*Exercise instructions*. Could the entries below be transcribed word for word, with the pictures omitted?
───── Input for this task ─────
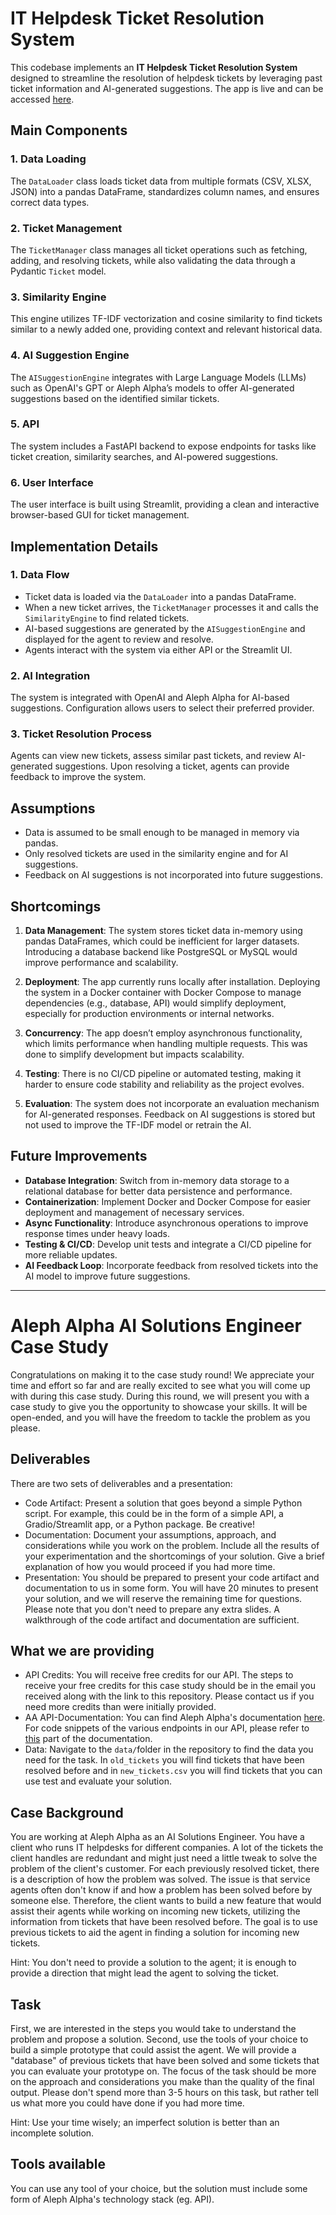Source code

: # IT Helpdesk Ticket Resolution System

This codebase implements an **IT Helpdesk Ticket Resolution System** designed to streamline the resolution of helpdesk tickets by leveraging past ticket information and AI-generated suggestions. The app is live and can be accessed [here](https://grjtzb38rvrjlw4hbpfhx3.streamlit.app/).

## Main Components

### 1. Data Loading
The `DataLoader` class loads ticket data from multiple formats (CSV, XLSX, JSON) into a pandas DataFrame, standardizes column names, and ensures correct data types.

### 2. Ticket Management
The `TicketManager` class manages all ticket operations such as fetching, adding, and resolving tickets, while also validating the data through a Pydantic `Ticket` model.

### 3. Similarity Engine
This engine utilizes TF-IDF vectorization and cosine similarity to find tickets similar to a newly added one, providing context and relevant historical data.

### 4. AI Suggestion Engine
The `AISuggestionEngine` integrates with Large Language Models (LLMs) such as OpenAI's GPT or Aleph Alpha’s models to offer AI-generated suggestions based on the identified similar tickets.

### 5. API
The system includes a FastAPI backend to expose endpoints for tasks like ticket creation, similarity searches, and AI-powered suggestions.

### 6. User Interface
The user interface is built using Streamlit, providing a clean and interactive browser-based GUI for ticket management.

## Implementation Details

### 1. Data Flow
- Ticket data is loaded via the `DataLoader` into a pandas DataFrame.
- When a new ticket arrives, the `TicketManager` processes it and calls the `SimilarityEngine` to find related tickets.
- AI-based suggestions are generated by the `AISuggestionEngine` and displayed for the agent to review and resolve.
- Agents interact with the system via either API or the Streamlit UI.

### 2. AI Integration
The system is integrated with OpenAI and Aleph Alpha for AI-based suggestions. Configuration allows users to select their preferred provider.

### 3. Ticket Resolution Process
Agents can view new tickets, assess similar past tickets, and review AI-generated suggestions. Upon resolving a ticket, agents can provide feedback to improve the system.

## Assumptions
- Data is assumed to be small enough to be managed in memory via pandas.
- Only resolved tickets are used in the similarity engine and for AI suggestions.
- Feedback on AI suggestions is not incorporated into future suggestions.

## Shortcomings

1. **Data Management**: The system stores ticket data in-memory using pandas DataFrames, which could be inefficient for larger datasets. Introducing a database backend like PostgreSQL or MySQL would improve performance and scalability.
   
2. **Deployment**: The app currently runs locally after installation. Deploying the system in a Docker container with Docker Compose to manage dependencies (e.g., database, API) would simplify deployment, especially for production environments or internal networks.

3. **Concurrency**: The app doesn’t employ asynchronous functionality, which limits performance when handling multiple requests. This was done to simplify development but impacts scalability.

4. **Testing**: There is no CI/CD pipeline or automated testing, making it harder to ensure code stability and reliability as the project evolves.

5. **Evaluation**: The system does not incorporate an evaluation mechanism for AI-generated responses. Feedback on AI suggestions is stored but not used to improve the TF-IDF model or retrain the AI.

## Future Improvements
- **Database Integration**: Switch from in-memory data storage to a relational database for better data persistence and performance.
- **Containerization**: Implement Docker and Docker Compose for easier deployment and management of necessary services.
- **Async Functionality**: Introduce asynchronous operations to improve response times under heavy loads.
- **Testing & CI/CD**: Develop unit tests and integrate a CI/CD pipeline for more reliable updates.
- **AI Feedback Loop**: Incorporate feedback from resolved tickets into the AI model to improve future suggestions.

----------------------------------------

# Aleph Alpha AI Solutions Engineer Case Study

Congratulations on making it to the case study round! We appreciate your time and effort so far and are really excited to see what you will come up with during this case study. During this round, we will present you with a case study to give you the opportunity to showcase your skills. It will be open-ended, and you will have the freedom to tackle the problem as you please.

## Deliverables
There are two sets of deliverables and a presentation:
- Code Artifact: Present a solution that goes beyond a simple Python script. For example, this could be in the form of a simple API, a Gradio/Streamlit app, or a Python package. Be creative!
- Documentation: Document your assumptions, approach, and considerations while you work on the problem. Include all the results of your experimentation and the shortcomings of your solution. Give a brief explanation of how you would proceed if you had more time.
- Presentation: You should be prepared to present your code artifact and documentation to us in some form. You will have 20 minutes to present your solution, and we will reserve the remaining time for questions. Please note that you don't need to prepare any extra slides. A walkthrough of the code artifact and documentation are sufficient.

## What we are providing
- API Credits: You will receive free credits for our API. The steps to receive your free credits for this case study should be in the email you received along with the link to this repository. Please contact us if you need more credits than were initially provided.
- AA API-Documentation: You can find Aleph Alpha's documentation [here](https://docs.aleph-alpha.com/docs/category/introduction/). For code snippets of the various endpoints in our API, please refer to [this](https://docs.aleph-alpha.com/docs/category/tasks/) part of the documentation.
- Data: Navigate to the `data/`folder in the repository to find the data you need for the task. In `old_tickets` you will find tickets that have been resolved before and in `new_tickets.csv` you will find tickets that you can use test and evaluate your solution.

## Case Background
You are working at Aleph Alpha as an AI Solutions Engineer. You have a client who runs IT helpdesks for different companies. A lot of the tickets the client handles are redundant and might just need a little tweak to solve the problem of the client's customer. For each previously resolved ticket, there is a description of how the problem was solved. The issue is that service agents often don't know if and how a problem has been solved before by someone else. Therefore, the client wants to build a new feature that would assist their agents while working on incoming new tickets, utilizing the information from tickets that have been resolved before. The goal is to use previous tickets to aid the agent in finding a solution for incoming new tickets.

Hint: You don't need to provide a solution to the agent; it is enough to provide a direction that might lead the agent to solving the ticket.

## Task
First, we are interested in the steps you would take to understand the problem and propose a solution. Second, use the tools of your choice to build a simple prototype that could assist the agent. We will provide a "database" of previous tickets that have been solved and some tickets that you can evaluate your prototype on. The focus of the task should be more on the approach and considerations you make than the quality of the final output. Please don't spend more than 3-5 hours on this task, but rather tell us what more you could have done if you had more time.

Hint: Use your time wisely; an imperfect solution is better than an incomplete solution.

## Tools available
You can use any tool of your choice, but the solution must include some form of Aleph Alpha's technology stack (eg. API).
─────
*Written solution*.
Source code

: # IT Helpdesk Ticket Resolution System

This codebase implements an **IT Helpdesk Ticket Resolution System** designed to streamline the resolution of helpdesk tickets by leveraging past ticket information and AI-generated suggestions. The app is live and can be accessed [here](https://grjtzb38rvrjlw4hbpfhx3.streamlit.app/).

## Main Components

### 1. Data Loading
The `DataLoader` class loads ticket data from multiple formats (CSV, XLSX, JSON) into a pandas DataFrame, standardizes column names, and ensures correct data types.

### 2. Ticket Management
The `TicketManager` class manages all ticket operations such as fetching, adding, and resolving tickets, while also validating the data through a Pydantic `Ticket` model.

### 3. Similarity Engine
This engine utilizes TF-IDF vectorization and cosine similarity to find tickets similar to a newly added one, providing context and relevant historical data.

### 4. AI Suggestion Engine
The `AISuggestionEngine` integrates with Large Language Models (LLMs) such as OpenAI's GPT or Aleph Alpha’s models to offer AI-generated suggestions based on the identified similar tickets.

### 5. API
The system includes a FastAPI backend to expose endpoints for tasks like ticket creation, similarity searches, and AI-powered suggestions.

### 6. User Interface
The user interface is built using Streamlit, providing a clean and interactive browser-based GUI for ticket management.

## Implementation Details

### 1. Data Flow
- Ticket data is loaded via the `DataLoader` into a pandas DataFrame.
- When a new ticket arrives, the `TicketManager` processes it and calls the `SimilarityEngine` to find related tickets.
- AI-based suggestions are generated by the `AISuggestionEngine` and displayed for the agent to review and resolve.
- Agents interact with the system via either API or the Streamlit UI.

### 2. AI Integration
The system is integrated with OpenAI and Aleph Alpha for AI-based suggestions. Configuration allows users to select their preferred provider.

### 3. Ticket Resolution Process
Agents can view new tickets, assess similar past tickets, and review AI-generated suggestions. Upon resolving a ticket, agents can provide feedback to improve the system.

## Assumptions
- Data is assumed to be small enough to be managed in memory via pandas.
- Only resolved tickets are used in the similarity engine and for AI suggestions.
- Feedback on AI suggestions is not incorporated into future suggestions.

## Shortcomings

1. **Data Management**: The system stores ticket data in-memory using pandas DataFrames, which could be inefficient for larger datasets. Introducing a database backend like PostgreSQL or MySQL would improve performance and scalability.
   
2. **Deployment**: The app currently runs locally after installation. Deploying the system in a Docker container with Docker Compose to manage dependencies (e.g., database, API) would simplify deployment, especially for production environments or internal networks.

3. **Concurrency**: The app doesn’t employ asynchronous functionality, which limits performance when handling multiple requests. This was done to simplify development but impacts scalability.

4. **Testing**: There is no CI/CD pipeline or automated testing, making it harder to ensure code stability and reliability as the project evolves.

5. **Evaluation**: The system does not incorporate an evaluation mechanism for AI-generated responses. Feedback on AI suggestions is stored but not used to improve the TF-IDF model or retrain the AI.

## Future Improvements
- **Database Integration**: Switch from in-memory data storage to a relational database for better data persistence and performance.
- **Containerization**: Implement Docker and Docker Compose for easier deployment and management of necessary services.
- **Async Functionality**: Introduce asynchronous operations to improve response times under heavy loads.
- **Testing & CI/CD**: Develop unit tests and integrate a CI/CD pipeline for more reliable updates.
- **AI Feedback Loop**: Incorporate feedback from resolved tickets into the AI model to improve future suggestions.

----------------------------------------

# Aleph Alpha AI Solutions Engineer Case Study

Congratulations on making it to the case study round! We appreciate your time and effort so far and are really excited to see what you will come up with during this case study. During this round, we will present you with a case study to give you the opportunity to showcase your skills. It will be open-ended, and you will have the freedom to tackle the problem as you please.

## Deliverables
There are two sets of deliverables and a presentation:
- Code Artifact: Present a solution that goes beyond a simple Python script. For example, this could be in the form of a simple API, a Gradio/Streamlit app, or a Python package. Be creative!
- Documentation: Document your assumptions, approach, and considerations while you work on the problem. Include all the results of your experimentation and the shortcomings of your solution. Give a brief explanation of how you would proceed if you had more time.
- Presentation: You should be prepared to present your code artifact and documentation to us in some form. You will have 20 minutes to present your solution, and we will reserve the remaining time for questions. Please note that you don't need to prepare any extra slides. A walkthrough of the code artifact and documentation are sufficient.

## What we are providing
- API Credits: You will receive free credits for our API. The steps to receive your free credits for this case study should be in the email you received along with the link to this repository. Please contact us if you need more credits than were initially provided.
- AA API-Documentation: You can find Aleph Alpha's documentation [here](https://docs.aleph-alpha.com/docs/category/introduction/). For code snippets of the various endpoints in our API, please refer to [this](https://docs.aleph-alpha.com/docs/category/tasks/) part of the documentation.
- Data: Navigate to the `data/`folder in the repository to find the data you need for the task. In `old_tickets` you will find tickets that have been resolved before and in `new_tickets.csv` you will find tickets that you can use test and evaluate your solution.

## Case Background
You are working at Aleph Alpha as an AI Solutions Engineer. You have a client who runs IT helpdesks for different companies. A lot of the tickets the client handles are redundant and might just need a little tweak to solve the problem of the client's customer. For each previously resolved ticket, there is a description of how the problem was solved. The issue is that service agents often don't know if and how a problem has been solved before by someone else. Therefore, the client wants to build a new feature that would assist their agents while working on incoming new tickets, utilizing the information from tickets that have been resolved before. The goal is to use previous tickets to aid the agent in finding a solution for incoming new tickets.

Hint: You don't need to provide a solution to the agent; it is enough to provide a direction that might lead the agent to solving the ticket.

## Task
First, we are interested in the steps you would take to understand the problem and propose a solution. Second, use the tools of your choice to build a simple prototype that could assist the agent. We will provide a "database" of previous tickets that have been solved and some tickets that you can evaluate your prototype on. The focus of the task should be more on the approach and considerations you make than the quality of the final output. Please don't spend more than 3-5 hours on this task, but rather tell us what more you could have done if you had more time.

Hint: Use your time wisely; an imperfect solution is better than an incomplete solution.

## Tools available
You can use any tool of your choice, but the solution must include some form of Aleph Alpha's technology stack (eg. API).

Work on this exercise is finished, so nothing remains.